Plain-text document sources ▸
[Start of Attachment]
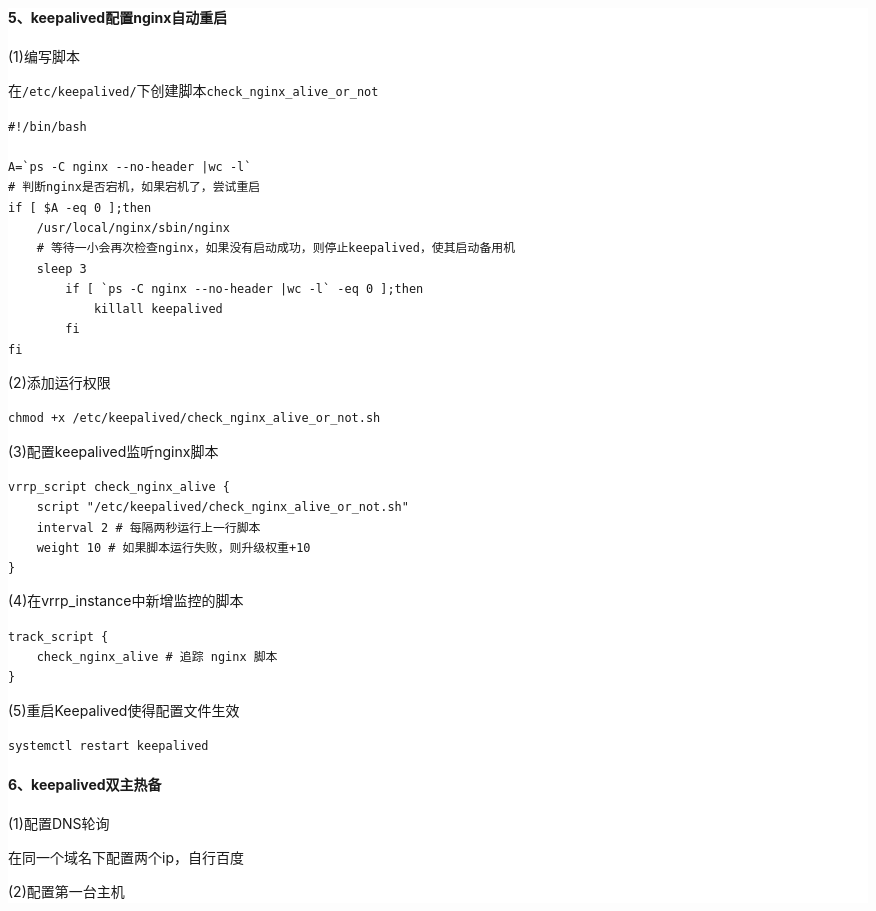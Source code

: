#### 5、keepalived配置nginx自动重启

(1)编写脚本

在`/etc/keepalived/`下创建脚本`check_nginx_alive_or_not`

```
#!/bin/bash 

A=`ps -C nginx --no-header |wc -l` 
# 判断nginx是否宕机，如果宕机了，尝试重启 
if [ $A -eq 0 ];then 
    /usr/local/nginx/sbin/nginx 
    # 等待一小会再次检查nginx，如果没有启动成功，则停止keepalived，使其启动备用机 
    sleep 3 
        if [ `ps -C nginx --no-header |wc -l` -eq 0 ];then 
            killall keepalived 
        fi 
fi
```

(2)添加运行权限

```
chmod +x /etc/keepalived/check_nginx_alive_or_not.sh
```

(3)配置keepalived监听nginx脚本

```
vrrp_script check_nginx_alive { 
    script "/etc/keepalived/check_nginx_alive_or_not.sh" 
    interval 2 # 每隔两秒运行上一行脚本 
    weight 10 # 如果脚本运行失败，则升级权重+10 
}
```

(4)在vrrp_instance中新增监控的脚本

```
track_script { 
    check_nginx_alive # 追踪 nginx 脚本
}
```

(5)重启Keepalived使得配置文件生效

```
systemctl restart keepalived
```

#### 6、keepalived双主热备

(1)配置DNS轮询

在同一个域名下配置两个ip，自行百度

(2)配置第一台主机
[End of Attachment]
Exercise aim ▸
What is the number of lines in the data that include "header"? Answer with that number alone.

Expected output ▸
2